Work item.
Find the line containing "一、警正以下擔任具有危險及勞" in the material below; copy that line and all following lines exactly.

○ ○ ○ ○ ○

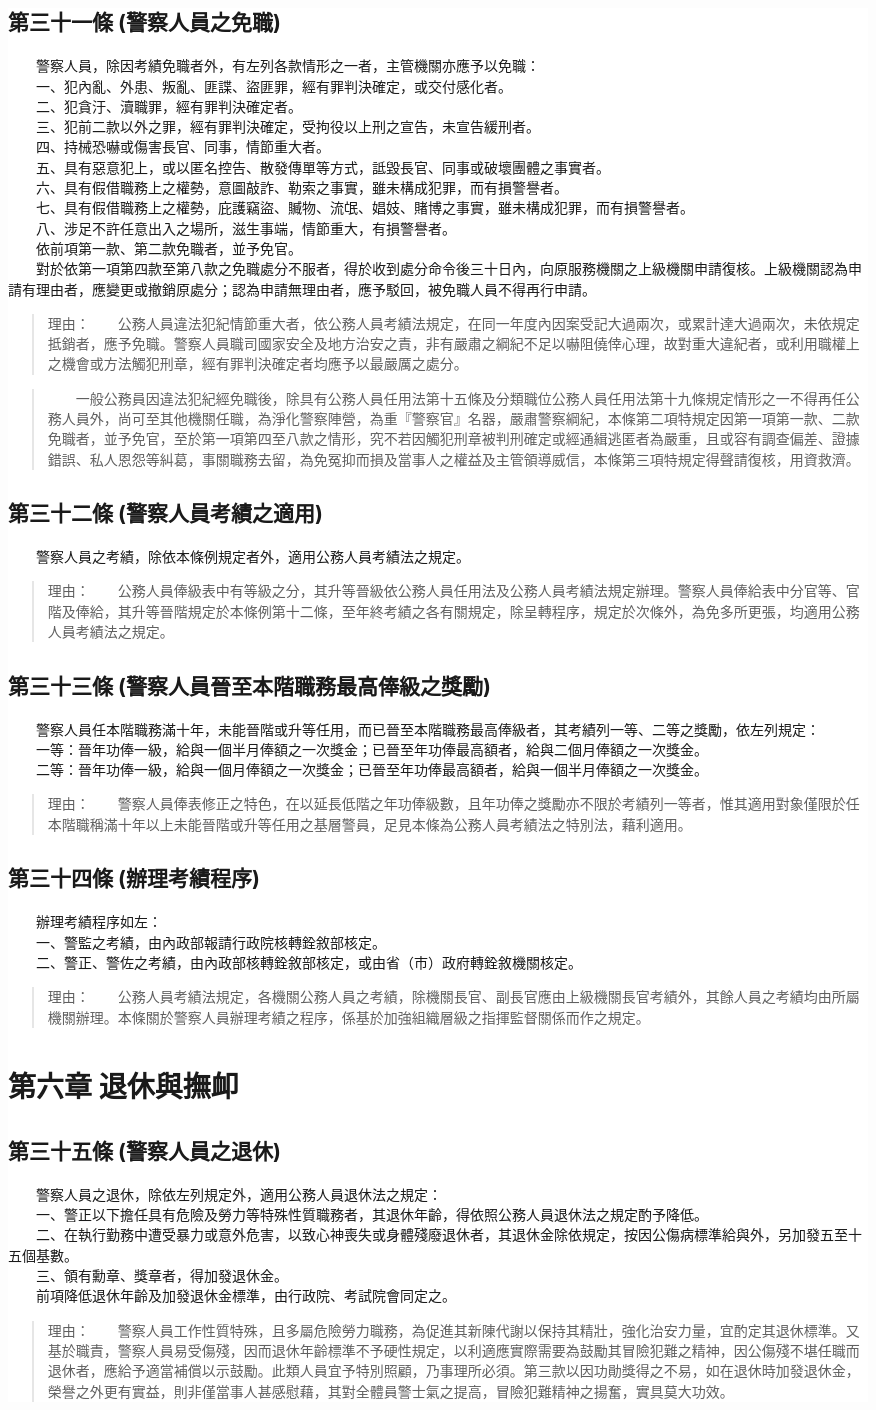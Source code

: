 

第三十一條 (警察人員之免職)
---------------------------
　　警察人員，除因考績免職者外，有左列各款情形之一者，主管機關亦應予以免職：  
　　一、犯內亂、外患、叛亂、匪諜、盜匪罪，經有罪判決確定，或交付感化者。  
　　二、犯貪汙、瀆職罪，經有罪判決確定者。  
　　三、犯前二款以外之罪，經有罪判決確定，受拘役以上刑之宣告，未宣告緩刑者。  
　　四、持械恐嚇或傷害長官、同事，情節重大者。  
　　五、具有惡意犯上，或以匿名控告、散發傳單等方式，詆毀長官、同事或破壞團體之事實者。  
　　六、具有假借職務上之權勢，意圖敲詐、勒索之事實，雖未構成犯罪，而有損警譽者。  
　　七、具有假借職務上之權勢，庇護竊盜、贓物、流氓、娼妓、賭博之事實，雖未構成犯罪，而有損警譽者。  
　　八、涉足不許任意出入之場所，滋生事端，情節重大，有損警譽者。  
　　依前項第一款、第二款免職者，並予免官。  
　　對於依第一項第四款至第八款之免職處分不服者，得於收到處分命令後三十日內，向原服務機關之上級機關申請復核。上級機關認為申請有理由者，應變更或撤銷原處分；認為申請無理由者，應予駁回，被免職人員不得再行申請。  
> 理由：　　公務人員違法犯紀情節重大者，依公務人員考績法規定，在同一年度內因案受記大過兩次，或累計達大過兩次，未依規定抵銷者，應予免職。警察人員職司國家安全及地方治安之責，非有嚴肅之綱紀不足以嚇阻僥倖心理，故對重大違紀者，或利用職權上之機會或方法觸犯刑章，經有罪判決確定者均應予以最嚴厲之處分。

> 　　一般公務員因違法犯紀經免職後，除具有公務人員任用法第十五條及分類職位公務人員任用法第十九條規定情形之一不得再任公務人員外，尚可至其他機關任職，為淨化警察陣營，為重『警察官』名器，嚴肅警察綱紀，本條第二項特規定因第一項第一款、二款免職者，並予免官，至於第一項第四至八款之情形，究不若因觸犯刑章被判刑確定或經通緝逃匿者為嚴重，且或容有調查偏差、證據錯誤、私人恩怨等糾葛，事關職務去留，為免冤抑而損及當事人之權益及主管領導威信，本條第三項特規定得聲請復核，用資救濟。



第三十二條 (警察人員考績之適用)
-------------------------------
　　警察人員之考績，除依本條例規定者外，適用公務人員考績法之規定。  
> 理由：　　公務人員俸級表中有等級之分，其升等晉級依公務人員任用法及公務人員考績法規定辦理。警察人員俸給表中分官等、官階及俸給，其升等晉階規定於本條例第十二條，至年終考績之各有關規定，除呈轉程序，規定於次條外，為免多所更張，均適用公務人員考績法之規定。



第三十三條 (警察人員晉至本階職務最高俸級之獎勵)
-----------------------------------------------
　　警察人員任本階職務滿十年，未能晉階或升等任用，而已晉至本階職務最高俸級者，其考績列一等、二等之獎勵，依左列規定：  
　　一等：晉年功俸一級，給與一個半月俸額之一次獎金；已晉至年功俸最高額者，給與二個月俸額之一次獎金。  
　　二等：晉年功俸一級，給與一個月俸額之一次獎金；已晉至年功俸最高額者，給與一個半月俸額之一次獎金。  
> 理由：　　警察人員俸表修正之特色，在以延長低階之年功俸級數，且年功俸之獎勵亦不限於考績列一等者，惟其適用對象僅限於任本階職稱滿十年以上未能晉階或升等任用之基層警員，足見本條為公務人員考績法之特別法，藉利適用。



第三十四條 (辦理考績程序)
-------------------------
　　辦理考績程序如左：  
　　一、警監之考績，由內政部報請行政院核轉銓敘部核定。  
　　二、警正、警佐之考績，由內政部核轉銓敘部核定，或由省（市）政府轉銓敘機關核定。  
> 理由：　　公務人員考績法規定，各機關公務人員之考績，除機關長官、副長官應由上級機關長官考績外，其餘人員之考績均由所屬機關辦理。本條關於警察人員辦理考績之程序，係基於加強組織層級之指揮監督關係而作之規定。



第六章  退休與撫卹
==================
第三十五條 (警察人員之退休)
---------------------------
　　警察人員之退休，除依左列規定外，適用公務人員退休法之規定：  
　　一、警正以下擔任具有危險及勞力等特殊性質職務者，其退休年齡，得依照公務人員退休法之規定酌予降低。  
　　二、在執行勤務中遭受暴力或意外危害，以致心神喪失或身體殘廢退休者，其退休金除依規定，按因公傷病標準給與外，另加發五至十五個基數。  
　　三、領有勳章、獎章者，得加發退休金。  
　　前項降低退休年齡及加發退休金標準，由行政院、考試院會同定之。  
> 理由：　　警察人員工作性質特殊，且多屬危險勞力職務，為促進其新陳代謝以保持其精壯，強化治安力量，宜酌定其退休標準。又基於職責，警察人員易受傷殘，因而退休年齡標準不予硬性規定，以利適應實際需要為鼓勵其冒險犯難之精神，因公傷殘不堪任職而退休者，應給予適當補償以示鼓勵。此類人員宜予特別照顧，乃事理所必須。第三款以因功勛獎得之不易，如在退休時加發退休金，榮譽之外更有實益，則非僅當事人甚感慰藉，其對全體員警士氣之提高，冒險犯難精神之揚奮，實具莫大功效。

○ ○ ○ ○ ○

Result of this exercise.
　　一、警正以下擔任具有危險及勞力等特殊性質職務者，其退休年齡，得依照公務人員退休法之規定酌予降低。  
　　二、在執行勤務中遭受暴力或意外危害，以致心神喪失或身體殘廢退休者，其退休金除依規定，按因公傷病標準給與外，另加發五至十五個基數。  
　　三、領有勳章、獎章者，得加發退休金。  
　　前項降低退休年齡及加發退休金標準，由行政院、考試院會同定之。  
> 理由：　　警察人員工作性質特殊，且多屬危險勞力職務，為促進其新陳代謝以保持其精壯，強化治安力量，宜酌定其退休標準。又基於職責，警察人員易受傷殘，因而退休年齡標準不予硬性規定，以利適應實際需要為鼓勵其冒險犯難之精神，因公傷殘不堪任職而退休者，應給予適當補償以示鼓勵。此類人員宜予特別照顧，乃事理所必須。第三款以因功勛獎得之不易，如在退休時加發退休金，榮譽之外更有實益，則非僅當事人甚感慰藉，其對全體員警士氣之提高，冒險犯難精神之揚奮，實具莫大功效。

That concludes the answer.